「幕()き」か「幕()け」か

公開:2017年2月1日

Q
「2017年の幕開き/幕開け」という場合、どちらを使えばいいでしょうか。
A
「物事が始まること」という意味の場合は「幕開け」が使われることが多くなっています。ただし、歌舞伎など伝統芸能で「幕があいたすぐの場面」のことを言う場合には「幕開き」です。

<解説>

『NHKことばのハンドブック第2版』(NHK出版・2005(最新版は2016年3月発行の14刷))では次のように説明されています。

芸能関係では「幕開き」。
芸能以外、一般の「開始」の意味で使う場合は、「幕開け」でもよい。

「幕が()く」の名詞形であるから「幕開き」が本来の形である。

「夜が明ける」「梅雨が明ける」などの自動詞の「あける」からの連想、また、「幕を開ける」の他動詞の「あける」などからの連想から「幕開け」が使われるようになったのであろう。(ルビは筆者加筆)
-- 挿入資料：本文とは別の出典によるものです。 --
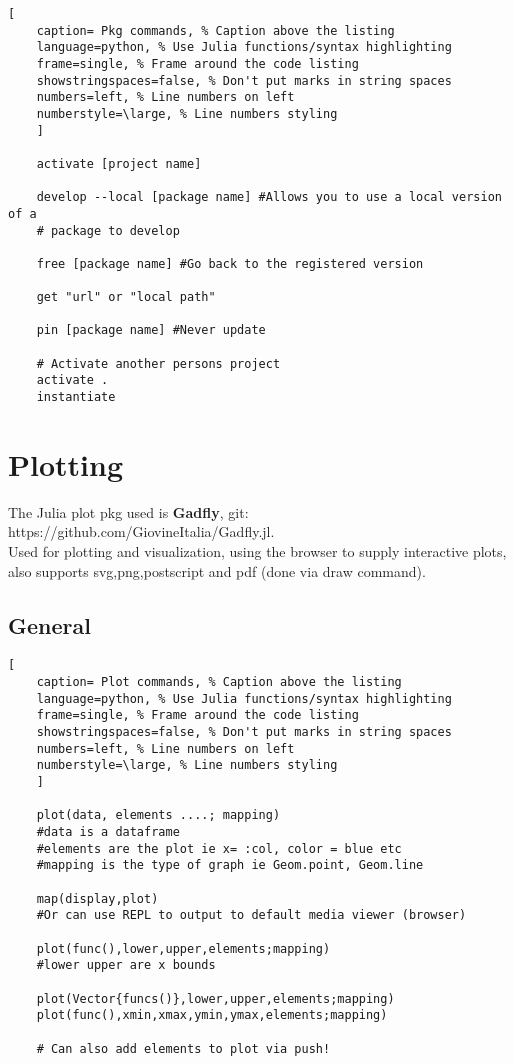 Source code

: \documentclass[11pt]{scrartcl} %
\begin{document}
\begin{lstlisting}[
	caption= Pkg commands, % Caption above the listing
	language=python, % Use Julia functions/syntax highlighting
	frame=single, % Frame around the code listing
	showstringspaces=false, % Don't put marks in string spaces
	numbers=left, % Line numbers on left
	numberstyle=\large, % Line numbers styling
	]

	activate [project name]

	develop --local [package name] #Allows you to use a local version of a 
	# package to develop

	free [package name] #Go back to the registered version

	get "url" or "local path"

	pin [package name] #Never update

	# Activate another persons project
	activate .
	instantiate

\end{lstlisting}

\section{Plotting}

The Julia plot pkg used is \textbf{Gadfly}, git: https://github.com/GiovineItalia/Gadfly.jl.\\

Used for plotting and visualization, using the browser to supply interactive plots, also supports
svg,png,postscript and pdf (done via draw command).

\subsection{General}

\begin{lstlisting}[
	caption= Plot commands, % Caption above the listing
	language=python, % Use Julia functions/syntax highlighting
	frame=single, % Frame around the code listing
	showstringspaces=false, % Don't put marks in string spaces
	numbers=left, % Line numbers on left
	numberstyle=\large, % Line numbers styling
	]

	plot(data, elements ....; mapping)
	#data is a dataframe
	#elements are the plot ie x= :col, color = blue etc
	#mapping is the type of graph ie Geom.point, Geom.line

	map(display,plot) 
	#Or can use REPL to output to default media viewer (browser)

	plot(func(),lower,upper,elements;mapping)
	#lower upper are x bounds

	plot(Vector{funcs()},lower,upper,elements;mapping)
	plot(func(),xmin,xmax,ymin,ymax,elements;mapping)

	# Can also add elements to plot via push!

\end{lstlisting}
\end{document}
歌舞伎では、幕があいた最初の場面のことを「幕開き」といいます。『演劇百科大事典』(1984・平凡社)では「一つの狂言の一つの場面の幕があいた最初の数瞬の舞台をいう。その芝居なり場なりの第一印象であるから、全体の効果の上からいって非常にたいせつにされている」と説明されています。例えば、「幕開きに登場する三人侍の一人で・・・」というように使います。転じて「物事が始まること」という意味でも使われるようになりました。

現代の国語辞典では、「幕開き」と「幕開け」の2つの語形があることを何かしらの形で示しているものがほとんどです。

例えば、『明鏡国語辞典第2版』(2010・大修館)は、「幕開け」で意味を説明しています。また、伝統的な語形である「幕開き」には「→幕開け」(「幕開け」を見よ、の意味)とあります。

『岩波国語辞典第7版新版』(2011)は、「幕開き」で立項しており、「「幕開け」は本来の言い方でない」と説明をしています(「幕開け」の立項はない)。

ただし、「幕開け」という言い方が、最近出てきたものというわけではなさそうです。『日本国語大辞典第2版』(2001・小学館)の「幕開け」の用例には「1827年頃」のものが示されています。また、「国立国会図書館デジタルコレクション」で「幕開け」「幕明け」「幕あけ」などの形で検索したところ、1913年に「幕開け」の用例が見られました。

また、「物事が始まること」という意味の場合は「幕開け」としか言わない、とも言えません。最近の例では、2020年東京オリンピックに関連したイベントで「幕開き(まくあき)日本橋-東京2020文化オリンピアードキックオフ」というタイトルが使われました。能や日本舞踊なども披露されるイベントだったため、「幕があく」ことと「物事が始まる」こと、両方の意味をかけて、あえて「幕開き」ということばを使ったのではないでしょうか。

「物事の始まり」だからといって「幕開け」だけを使うのではなく、内容や場面によっては伝統的な「幕開き」のほうが適している場合もあるでしょう。使える表現に幅をもたせておくと、より場面にあった表現を使うことができます。